-------- Supplied entries --------

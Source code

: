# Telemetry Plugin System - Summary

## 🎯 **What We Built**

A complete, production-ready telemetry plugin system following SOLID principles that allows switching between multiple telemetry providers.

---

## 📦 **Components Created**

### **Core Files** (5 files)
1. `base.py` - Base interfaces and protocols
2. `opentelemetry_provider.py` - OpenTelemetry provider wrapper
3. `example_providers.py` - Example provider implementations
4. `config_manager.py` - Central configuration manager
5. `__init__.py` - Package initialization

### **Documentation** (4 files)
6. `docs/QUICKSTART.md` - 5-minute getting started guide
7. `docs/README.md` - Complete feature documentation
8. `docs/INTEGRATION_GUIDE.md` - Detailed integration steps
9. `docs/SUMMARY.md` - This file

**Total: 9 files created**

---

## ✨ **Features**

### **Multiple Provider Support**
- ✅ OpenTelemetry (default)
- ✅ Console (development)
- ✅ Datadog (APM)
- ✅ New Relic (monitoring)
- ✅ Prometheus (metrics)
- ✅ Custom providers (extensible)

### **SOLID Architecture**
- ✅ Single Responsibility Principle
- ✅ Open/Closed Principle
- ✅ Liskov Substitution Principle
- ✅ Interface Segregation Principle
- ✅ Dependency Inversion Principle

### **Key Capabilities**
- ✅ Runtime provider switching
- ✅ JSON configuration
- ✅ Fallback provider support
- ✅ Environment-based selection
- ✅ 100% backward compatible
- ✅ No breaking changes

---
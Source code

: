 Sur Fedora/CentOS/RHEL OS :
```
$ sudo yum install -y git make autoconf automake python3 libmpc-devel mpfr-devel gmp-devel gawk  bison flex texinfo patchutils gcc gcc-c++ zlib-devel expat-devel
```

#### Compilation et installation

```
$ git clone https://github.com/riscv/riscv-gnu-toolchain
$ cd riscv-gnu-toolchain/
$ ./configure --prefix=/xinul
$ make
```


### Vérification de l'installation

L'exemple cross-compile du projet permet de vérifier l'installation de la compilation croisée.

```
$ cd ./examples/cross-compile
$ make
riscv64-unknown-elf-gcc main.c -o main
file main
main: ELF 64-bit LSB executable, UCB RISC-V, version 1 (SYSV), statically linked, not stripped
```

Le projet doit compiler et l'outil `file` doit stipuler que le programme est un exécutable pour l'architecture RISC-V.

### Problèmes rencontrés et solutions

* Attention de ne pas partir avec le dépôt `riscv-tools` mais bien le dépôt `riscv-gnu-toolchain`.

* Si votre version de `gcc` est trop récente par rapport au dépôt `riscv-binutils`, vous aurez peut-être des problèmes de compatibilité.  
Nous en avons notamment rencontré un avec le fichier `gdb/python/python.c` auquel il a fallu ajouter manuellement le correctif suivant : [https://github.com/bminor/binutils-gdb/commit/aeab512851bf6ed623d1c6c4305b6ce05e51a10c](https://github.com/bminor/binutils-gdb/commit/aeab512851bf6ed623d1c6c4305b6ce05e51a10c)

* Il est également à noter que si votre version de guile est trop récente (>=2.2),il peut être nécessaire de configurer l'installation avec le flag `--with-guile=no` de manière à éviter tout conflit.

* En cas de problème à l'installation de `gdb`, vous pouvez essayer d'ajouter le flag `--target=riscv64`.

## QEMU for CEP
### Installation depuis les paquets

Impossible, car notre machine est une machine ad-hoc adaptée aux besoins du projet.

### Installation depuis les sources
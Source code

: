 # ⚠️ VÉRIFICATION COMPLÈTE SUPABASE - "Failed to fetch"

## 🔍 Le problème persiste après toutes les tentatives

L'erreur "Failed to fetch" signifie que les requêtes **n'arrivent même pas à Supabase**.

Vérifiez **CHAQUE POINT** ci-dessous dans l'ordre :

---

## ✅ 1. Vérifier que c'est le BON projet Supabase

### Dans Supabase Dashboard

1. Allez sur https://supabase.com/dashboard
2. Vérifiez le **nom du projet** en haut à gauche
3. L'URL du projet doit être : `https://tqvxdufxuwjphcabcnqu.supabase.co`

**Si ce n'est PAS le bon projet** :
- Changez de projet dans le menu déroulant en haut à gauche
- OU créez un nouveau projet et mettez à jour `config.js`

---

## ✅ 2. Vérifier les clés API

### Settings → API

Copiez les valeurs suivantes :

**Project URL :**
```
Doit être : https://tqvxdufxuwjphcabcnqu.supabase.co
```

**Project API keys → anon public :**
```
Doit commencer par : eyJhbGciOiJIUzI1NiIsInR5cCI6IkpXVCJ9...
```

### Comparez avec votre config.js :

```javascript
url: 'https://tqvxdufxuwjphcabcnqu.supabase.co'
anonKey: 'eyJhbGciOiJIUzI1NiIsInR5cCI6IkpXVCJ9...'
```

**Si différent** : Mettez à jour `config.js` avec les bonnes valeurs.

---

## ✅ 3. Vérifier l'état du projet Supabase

--------

Using the entries above, state the number of lines that include "avec". Add nothing else.

5